Exercise requirements »
Pictures aside, each record should be reproduced exactly.

Collected data »

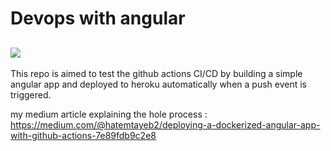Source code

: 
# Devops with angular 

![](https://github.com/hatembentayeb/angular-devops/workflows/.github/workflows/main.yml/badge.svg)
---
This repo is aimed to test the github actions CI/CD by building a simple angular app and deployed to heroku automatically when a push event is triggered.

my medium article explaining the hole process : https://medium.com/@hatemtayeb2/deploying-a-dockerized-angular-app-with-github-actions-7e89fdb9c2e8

Exercise result »
Source code

: 
# Devops with angular 

![](https://github.com/hatembentayeb/angular-devops/workflows/.github/workflows/main.yml/badge.svg)
---
This repo is aimed to test the github actions CI/CD by building a simple angular app and deployed to heroku automatically when a push event is triggered.

my medium article explaining the hole process : https://medium.com/@hatemtayeb2/deploying-a-dockerized-angular-app-with-github-actions-7e89fdb9c2e8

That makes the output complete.